Abstract

A penile prosthesis infection (PPI) is either treated with explantation of the prosthesis with a possible delayed reimplantation or a salvage procedure with an immediate reimplantation of the prosthesis. We used a large, all-payer national database to investigate the use of the salvage procedure in the setting of PPI. The study used years 2000-2009 of the Nationwide Inpatient Sample to identify PPIs treated with immediate salvage or explantation alone. Admissions were then stratified by various parameters to compare differences in the salvage rates. Salvage Rate of Penile Prosthesis infection. A total of 1,557 patients were treated with an explantation only (82.7%) or salvage (17.3%) for PPI, a proportion that remained stable over the study period.
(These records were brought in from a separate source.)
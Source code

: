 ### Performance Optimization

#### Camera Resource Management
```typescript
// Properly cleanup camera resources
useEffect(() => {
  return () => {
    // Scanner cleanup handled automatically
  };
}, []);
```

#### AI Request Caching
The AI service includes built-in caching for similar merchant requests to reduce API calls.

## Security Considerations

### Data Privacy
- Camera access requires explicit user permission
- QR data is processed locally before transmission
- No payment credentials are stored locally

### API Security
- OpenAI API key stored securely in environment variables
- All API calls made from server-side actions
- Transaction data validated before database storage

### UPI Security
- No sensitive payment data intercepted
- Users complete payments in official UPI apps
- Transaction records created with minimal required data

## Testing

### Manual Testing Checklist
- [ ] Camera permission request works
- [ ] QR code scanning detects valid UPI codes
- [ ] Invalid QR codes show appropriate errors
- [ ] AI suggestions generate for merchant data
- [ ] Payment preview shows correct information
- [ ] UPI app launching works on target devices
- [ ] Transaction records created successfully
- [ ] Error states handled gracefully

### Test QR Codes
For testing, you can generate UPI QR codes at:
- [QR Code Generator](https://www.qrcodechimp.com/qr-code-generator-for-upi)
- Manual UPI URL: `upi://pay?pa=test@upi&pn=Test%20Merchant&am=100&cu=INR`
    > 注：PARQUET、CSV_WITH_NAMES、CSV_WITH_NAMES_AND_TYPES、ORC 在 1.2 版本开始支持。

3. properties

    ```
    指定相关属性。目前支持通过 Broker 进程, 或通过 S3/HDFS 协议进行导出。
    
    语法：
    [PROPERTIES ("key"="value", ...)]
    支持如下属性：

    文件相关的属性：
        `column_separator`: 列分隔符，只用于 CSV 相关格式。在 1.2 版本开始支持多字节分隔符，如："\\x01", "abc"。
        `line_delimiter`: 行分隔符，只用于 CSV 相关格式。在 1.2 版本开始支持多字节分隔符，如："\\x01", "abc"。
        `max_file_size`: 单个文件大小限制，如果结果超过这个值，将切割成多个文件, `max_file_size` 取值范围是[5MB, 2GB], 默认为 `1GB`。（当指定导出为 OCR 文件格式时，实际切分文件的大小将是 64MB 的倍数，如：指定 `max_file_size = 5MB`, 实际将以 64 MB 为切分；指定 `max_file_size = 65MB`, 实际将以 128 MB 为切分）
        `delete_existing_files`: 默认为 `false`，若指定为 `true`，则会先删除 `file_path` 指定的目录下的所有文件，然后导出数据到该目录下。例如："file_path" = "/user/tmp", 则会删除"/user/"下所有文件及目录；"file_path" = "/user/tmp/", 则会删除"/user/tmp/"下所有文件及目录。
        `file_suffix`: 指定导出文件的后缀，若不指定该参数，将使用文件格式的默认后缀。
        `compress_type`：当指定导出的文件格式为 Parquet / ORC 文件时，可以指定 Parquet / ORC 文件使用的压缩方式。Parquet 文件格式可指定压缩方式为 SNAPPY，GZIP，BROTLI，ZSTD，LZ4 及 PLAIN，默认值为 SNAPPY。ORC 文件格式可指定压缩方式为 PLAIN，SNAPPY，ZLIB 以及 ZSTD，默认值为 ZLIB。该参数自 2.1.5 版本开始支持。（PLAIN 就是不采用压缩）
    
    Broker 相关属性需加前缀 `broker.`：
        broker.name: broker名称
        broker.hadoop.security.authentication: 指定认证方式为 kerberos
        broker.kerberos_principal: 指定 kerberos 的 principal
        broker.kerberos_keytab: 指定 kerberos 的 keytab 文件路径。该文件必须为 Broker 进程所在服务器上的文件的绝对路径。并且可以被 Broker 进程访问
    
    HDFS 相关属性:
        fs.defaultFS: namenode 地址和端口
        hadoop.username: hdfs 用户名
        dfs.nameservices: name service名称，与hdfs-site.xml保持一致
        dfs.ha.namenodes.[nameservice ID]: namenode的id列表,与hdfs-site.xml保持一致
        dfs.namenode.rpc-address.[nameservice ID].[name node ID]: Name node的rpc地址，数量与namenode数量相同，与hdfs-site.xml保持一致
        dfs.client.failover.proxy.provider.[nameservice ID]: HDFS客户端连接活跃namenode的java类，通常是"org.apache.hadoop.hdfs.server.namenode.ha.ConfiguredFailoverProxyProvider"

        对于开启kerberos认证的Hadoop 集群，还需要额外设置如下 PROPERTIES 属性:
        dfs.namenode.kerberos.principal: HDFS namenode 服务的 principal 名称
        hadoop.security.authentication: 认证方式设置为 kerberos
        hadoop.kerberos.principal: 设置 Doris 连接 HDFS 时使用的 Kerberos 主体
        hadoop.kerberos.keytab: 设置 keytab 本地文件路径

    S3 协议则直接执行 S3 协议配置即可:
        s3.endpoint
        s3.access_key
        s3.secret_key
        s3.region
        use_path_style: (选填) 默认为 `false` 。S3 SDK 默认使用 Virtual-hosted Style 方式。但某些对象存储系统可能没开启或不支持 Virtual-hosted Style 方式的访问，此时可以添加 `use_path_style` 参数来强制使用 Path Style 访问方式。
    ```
The patients treated with salvage were younger (60.4 vs. 65.1 years), more likely to be discharged home (87.3% vs. 61.9%), and were less likely to have a severe presentation (7.2% vs. 31.6%) than those who were explanted only (P < 0.001). These factors were confirmed on multivariate regression analysis. The regression also revealed that treatment at rural hospitals had lower odds of salvage than treatment at urban teaching hospitals. Race, comorbid diabetes, and insurance status did not independently affect the salvage rate. There was no significant difference in total hospital charges between groups. Salvage rates have remained low over the past decade. Our study elucidated several factors decreasing the chances of salvage after PPI including age, severity of presentation, and hospital setting.